German politicians point to a narrowing of the per capita GDP gap between its eastern and western regions as an example of the resounding success of German reunification. Per capita GDP in eastern Germany has reached 79.1%, a gain of 42 percentage points since 1990. Ironically, in some areas, Germans in the country’s east are doing better than their counterparts to the west. Women in the former GDR are more likely to work full time in part because of better childcare facilities, a legacy of the region’s communist past.
But one government study shows that, on average, salaries in the East are only 88.8% of those in the West. Eastern Germany has more people out of work and lower property values. “In an extraordinary manner, in many ways Germany looks like it’s still divided,” the left-leaning daily newspaper TAZ said. Der Spiegel magazine laments that the “feelings of mistrust and alienation between East and West have not disappeared.”
A government report overseen by Wanderwitz also sadly notes the lack of satisfaction Germans in the East feel toward the political system. While more than 90% of western Germans think democracy is the “best suited form of government,” only 78% of East Germans agree. Wanderwitz notes: “Trust in state institutions is also some cases is at a shockingly low level.” Even so, he says that while “some things have taken longer than planned … in many areas we can basically say: unity accomplished.”

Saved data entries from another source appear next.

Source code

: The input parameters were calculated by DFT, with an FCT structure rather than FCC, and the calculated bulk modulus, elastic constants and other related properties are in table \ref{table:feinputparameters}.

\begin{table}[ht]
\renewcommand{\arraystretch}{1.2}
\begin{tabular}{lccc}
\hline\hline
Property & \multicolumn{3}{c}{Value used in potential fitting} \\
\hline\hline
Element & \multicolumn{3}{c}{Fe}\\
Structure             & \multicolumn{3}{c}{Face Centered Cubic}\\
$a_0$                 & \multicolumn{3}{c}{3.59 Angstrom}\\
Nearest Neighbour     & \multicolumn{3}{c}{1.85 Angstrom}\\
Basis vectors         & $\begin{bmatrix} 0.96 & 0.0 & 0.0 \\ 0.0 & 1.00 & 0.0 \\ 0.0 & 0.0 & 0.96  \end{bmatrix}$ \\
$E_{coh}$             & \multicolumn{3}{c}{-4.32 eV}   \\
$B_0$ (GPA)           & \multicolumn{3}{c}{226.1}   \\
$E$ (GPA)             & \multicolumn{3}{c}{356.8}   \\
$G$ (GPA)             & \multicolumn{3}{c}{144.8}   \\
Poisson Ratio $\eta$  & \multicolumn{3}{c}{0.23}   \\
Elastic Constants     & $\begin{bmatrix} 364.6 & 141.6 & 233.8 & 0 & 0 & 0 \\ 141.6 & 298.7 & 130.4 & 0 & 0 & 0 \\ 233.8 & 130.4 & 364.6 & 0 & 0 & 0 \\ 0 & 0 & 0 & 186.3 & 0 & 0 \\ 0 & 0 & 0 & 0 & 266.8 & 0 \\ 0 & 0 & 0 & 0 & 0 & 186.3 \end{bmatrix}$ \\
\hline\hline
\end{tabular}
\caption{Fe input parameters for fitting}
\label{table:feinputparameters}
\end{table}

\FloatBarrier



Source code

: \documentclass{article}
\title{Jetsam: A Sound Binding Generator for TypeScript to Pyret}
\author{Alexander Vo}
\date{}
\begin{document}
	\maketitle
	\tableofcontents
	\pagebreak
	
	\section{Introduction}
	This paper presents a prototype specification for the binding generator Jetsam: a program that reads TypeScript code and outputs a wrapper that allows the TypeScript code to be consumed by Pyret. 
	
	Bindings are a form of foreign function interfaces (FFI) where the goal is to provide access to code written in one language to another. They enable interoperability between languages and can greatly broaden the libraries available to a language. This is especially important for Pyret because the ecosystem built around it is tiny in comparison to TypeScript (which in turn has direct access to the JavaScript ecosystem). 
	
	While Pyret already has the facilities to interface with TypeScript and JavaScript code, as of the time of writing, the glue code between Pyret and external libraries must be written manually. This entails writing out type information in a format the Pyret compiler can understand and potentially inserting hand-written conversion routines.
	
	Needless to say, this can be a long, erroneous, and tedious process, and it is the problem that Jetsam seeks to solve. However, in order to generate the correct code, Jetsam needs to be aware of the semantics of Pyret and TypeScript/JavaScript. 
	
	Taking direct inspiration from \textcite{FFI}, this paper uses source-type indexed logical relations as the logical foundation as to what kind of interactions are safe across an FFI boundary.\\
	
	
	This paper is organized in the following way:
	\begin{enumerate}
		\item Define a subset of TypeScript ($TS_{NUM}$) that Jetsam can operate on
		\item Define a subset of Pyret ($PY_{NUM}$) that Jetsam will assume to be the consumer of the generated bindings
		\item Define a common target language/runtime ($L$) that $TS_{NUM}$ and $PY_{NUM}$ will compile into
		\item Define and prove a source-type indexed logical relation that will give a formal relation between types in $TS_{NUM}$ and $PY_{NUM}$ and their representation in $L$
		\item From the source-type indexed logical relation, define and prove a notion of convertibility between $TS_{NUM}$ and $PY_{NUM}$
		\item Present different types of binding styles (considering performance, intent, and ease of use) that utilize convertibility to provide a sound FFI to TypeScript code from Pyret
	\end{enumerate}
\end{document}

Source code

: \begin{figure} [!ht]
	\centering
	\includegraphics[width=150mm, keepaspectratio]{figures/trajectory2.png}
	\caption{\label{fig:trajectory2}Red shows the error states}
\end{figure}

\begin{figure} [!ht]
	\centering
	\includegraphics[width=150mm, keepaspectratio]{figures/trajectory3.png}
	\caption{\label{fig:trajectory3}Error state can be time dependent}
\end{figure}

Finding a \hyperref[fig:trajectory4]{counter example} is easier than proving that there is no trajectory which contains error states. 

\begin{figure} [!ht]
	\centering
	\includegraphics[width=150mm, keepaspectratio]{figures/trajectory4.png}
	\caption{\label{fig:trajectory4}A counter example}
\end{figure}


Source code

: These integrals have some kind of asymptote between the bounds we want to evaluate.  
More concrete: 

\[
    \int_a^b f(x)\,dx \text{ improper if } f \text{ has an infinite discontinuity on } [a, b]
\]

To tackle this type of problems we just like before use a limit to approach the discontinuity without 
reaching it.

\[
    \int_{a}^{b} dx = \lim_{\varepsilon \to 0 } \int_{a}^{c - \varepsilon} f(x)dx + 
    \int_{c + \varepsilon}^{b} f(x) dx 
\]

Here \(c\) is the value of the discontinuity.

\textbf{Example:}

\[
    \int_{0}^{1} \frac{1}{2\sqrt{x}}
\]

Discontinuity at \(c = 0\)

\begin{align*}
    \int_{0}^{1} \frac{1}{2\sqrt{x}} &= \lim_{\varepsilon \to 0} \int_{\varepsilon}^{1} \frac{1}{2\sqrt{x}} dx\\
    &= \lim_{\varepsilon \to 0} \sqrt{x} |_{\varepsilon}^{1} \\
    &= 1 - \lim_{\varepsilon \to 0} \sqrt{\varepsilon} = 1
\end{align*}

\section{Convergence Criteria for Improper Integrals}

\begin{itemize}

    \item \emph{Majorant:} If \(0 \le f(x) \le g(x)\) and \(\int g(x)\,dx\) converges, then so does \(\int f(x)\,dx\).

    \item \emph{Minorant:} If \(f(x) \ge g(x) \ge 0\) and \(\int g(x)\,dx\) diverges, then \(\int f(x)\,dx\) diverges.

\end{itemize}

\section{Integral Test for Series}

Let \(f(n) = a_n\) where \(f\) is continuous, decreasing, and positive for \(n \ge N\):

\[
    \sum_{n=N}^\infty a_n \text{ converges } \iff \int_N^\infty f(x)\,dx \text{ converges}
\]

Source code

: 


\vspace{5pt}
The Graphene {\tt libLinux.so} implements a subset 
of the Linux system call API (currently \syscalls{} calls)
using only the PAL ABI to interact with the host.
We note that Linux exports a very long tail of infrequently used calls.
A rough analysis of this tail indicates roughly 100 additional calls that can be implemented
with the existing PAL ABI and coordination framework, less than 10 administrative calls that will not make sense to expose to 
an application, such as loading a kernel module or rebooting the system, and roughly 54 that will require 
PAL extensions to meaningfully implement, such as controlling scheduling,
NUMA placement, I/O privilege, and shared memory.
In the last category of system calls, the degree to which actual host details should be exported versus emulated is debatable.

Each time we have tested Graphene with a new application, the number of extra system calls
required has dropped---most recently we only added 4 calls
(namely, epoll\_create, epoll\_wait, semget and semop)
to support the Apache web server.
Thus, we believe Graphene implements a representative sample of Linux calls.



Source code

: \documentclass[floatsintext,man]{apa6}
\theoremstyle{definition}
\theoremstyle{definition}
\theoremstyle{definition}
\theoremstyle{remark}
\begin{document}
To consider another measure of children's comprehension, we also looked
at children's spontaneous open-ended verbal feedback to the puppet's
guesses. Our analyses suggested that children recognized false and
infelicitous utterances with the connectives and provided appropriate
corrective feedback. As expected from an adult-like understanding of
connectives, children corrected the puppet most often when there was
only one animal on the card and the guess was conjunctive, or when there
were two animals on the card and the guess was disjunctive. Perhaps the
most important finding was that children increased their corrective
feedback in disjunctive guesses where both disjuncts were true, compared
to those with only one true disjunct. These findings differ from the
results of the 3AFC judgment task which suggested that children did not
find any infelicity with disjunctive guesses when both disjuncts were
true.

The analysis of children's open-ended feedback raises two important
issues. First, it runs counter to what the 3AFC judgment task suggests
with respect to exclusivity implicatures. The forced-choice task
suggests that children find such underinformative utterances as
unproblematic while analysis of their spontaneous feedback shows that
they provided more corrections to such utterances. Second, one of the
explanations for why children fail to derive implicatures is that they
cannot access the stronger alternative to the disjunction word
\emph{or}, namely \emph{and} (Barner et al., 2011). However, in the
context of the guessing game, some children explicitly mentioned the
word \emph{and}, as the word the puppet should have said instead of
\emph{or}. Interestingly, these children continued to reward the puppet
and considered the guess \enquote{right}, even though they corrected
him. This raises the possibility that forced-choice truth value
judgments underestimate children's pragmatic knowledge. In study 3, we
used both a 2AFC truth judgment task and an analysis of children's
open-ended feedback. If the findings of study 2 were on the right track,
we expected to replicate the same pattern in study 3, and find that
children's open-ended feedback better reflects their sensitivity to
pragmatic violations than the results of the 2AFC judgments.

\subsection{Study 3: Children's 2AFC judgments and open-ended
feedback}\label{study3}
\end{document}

Easterners, known as Ossies, say unity will be accomplished only when they are taken more seriously. They say their origins determine their position in society and their prospects far more than they do for Westerners. They complain they are underrepresented in the top echelons of German public life. Chancellor Angela Merkel, who was born in the East, is one of the few Ossies in the top political ranks of the country, and not one dean in Germany’s 81 universities is from the former communist half of the country. In last year's regional government elections, the East saw a surge in support for the anti-immigrant, nationalist far-right AfD party, testimony to the rift between the country’s prosperous West and its still-adjusting East.